━━━ The input ━━━
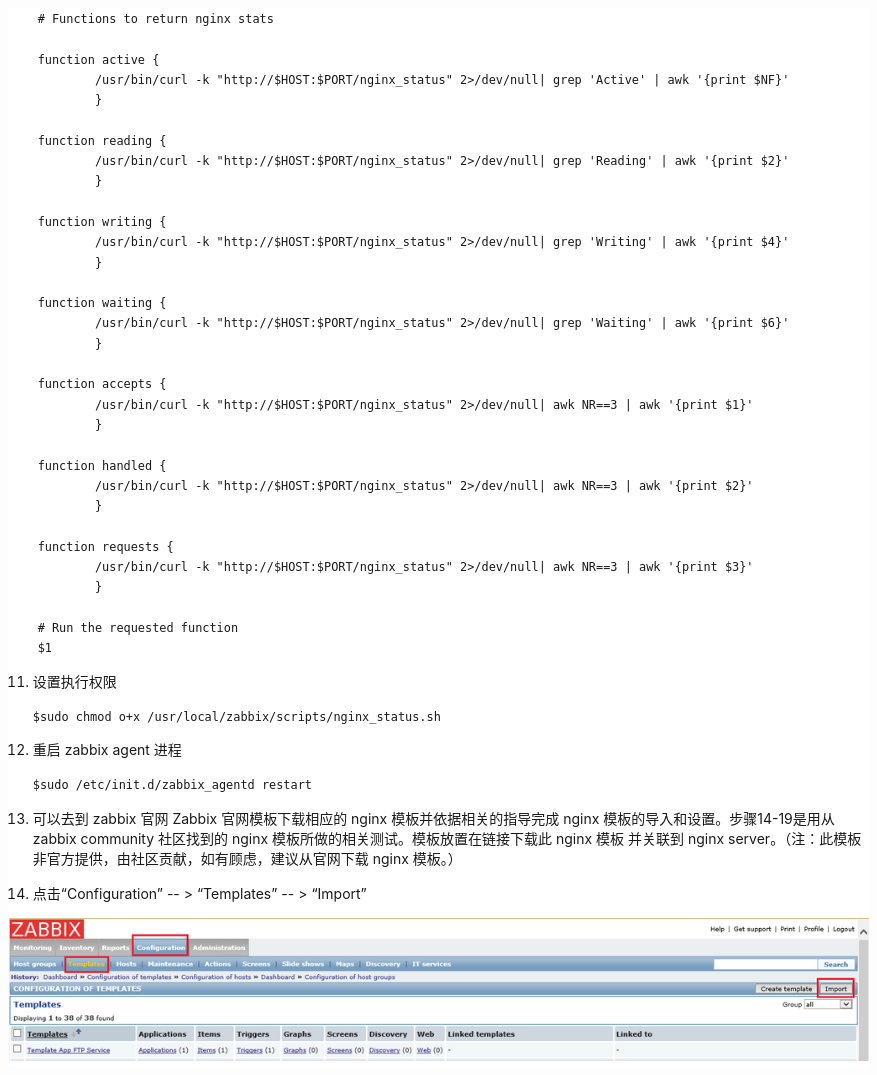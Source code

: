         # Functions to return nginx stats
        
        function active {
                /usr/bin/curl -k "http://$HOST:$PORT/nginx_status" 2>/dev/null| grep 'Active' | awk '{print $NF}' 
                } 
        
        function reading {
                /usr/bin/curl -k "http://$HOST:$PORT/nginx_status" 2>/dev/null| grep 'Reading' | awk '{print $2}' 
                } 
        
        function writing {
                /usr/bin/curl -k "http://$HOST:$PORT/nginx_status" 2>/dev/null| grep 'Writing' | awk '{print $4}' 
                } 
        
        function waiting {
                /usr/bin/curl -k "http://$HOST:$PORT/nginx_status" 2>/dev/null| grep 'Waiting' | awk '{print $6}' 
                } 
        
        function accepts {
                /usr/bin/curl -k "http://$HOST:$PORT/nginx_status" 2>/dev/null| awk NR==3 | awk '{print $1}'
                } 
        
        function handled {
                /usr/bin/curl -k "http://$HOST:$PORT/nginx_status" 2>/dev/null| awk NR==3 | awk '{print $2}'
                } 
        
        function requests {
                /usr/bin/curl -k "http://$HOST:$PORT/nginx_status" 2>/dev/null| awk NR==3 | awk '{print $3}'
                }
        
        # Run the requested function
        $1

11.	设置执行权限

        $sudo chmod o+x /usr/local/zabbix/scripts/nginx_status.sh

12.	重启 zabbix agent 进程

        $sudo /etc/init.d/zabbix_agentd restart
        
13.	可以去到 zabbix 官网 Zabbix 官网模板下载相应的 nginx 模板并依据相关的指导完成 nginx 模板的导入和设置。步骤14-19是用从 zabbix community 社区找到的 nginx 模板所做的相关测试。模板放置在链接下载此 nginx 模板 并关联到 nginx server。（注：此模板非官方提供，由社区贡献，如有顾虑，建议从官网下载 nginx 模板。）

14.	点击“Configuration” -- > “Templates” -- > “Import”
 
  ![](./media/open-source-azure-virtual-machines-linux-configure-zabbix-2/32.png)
━━━
## Task prompt
If a line in the material holds "sudo", copy it.

## Solution for this problem
        $sudo chmod o+x /usr/local/zabbix/scripts/nginx_status.sh
        $sudo /etc/init.d/zabbix_agentd restart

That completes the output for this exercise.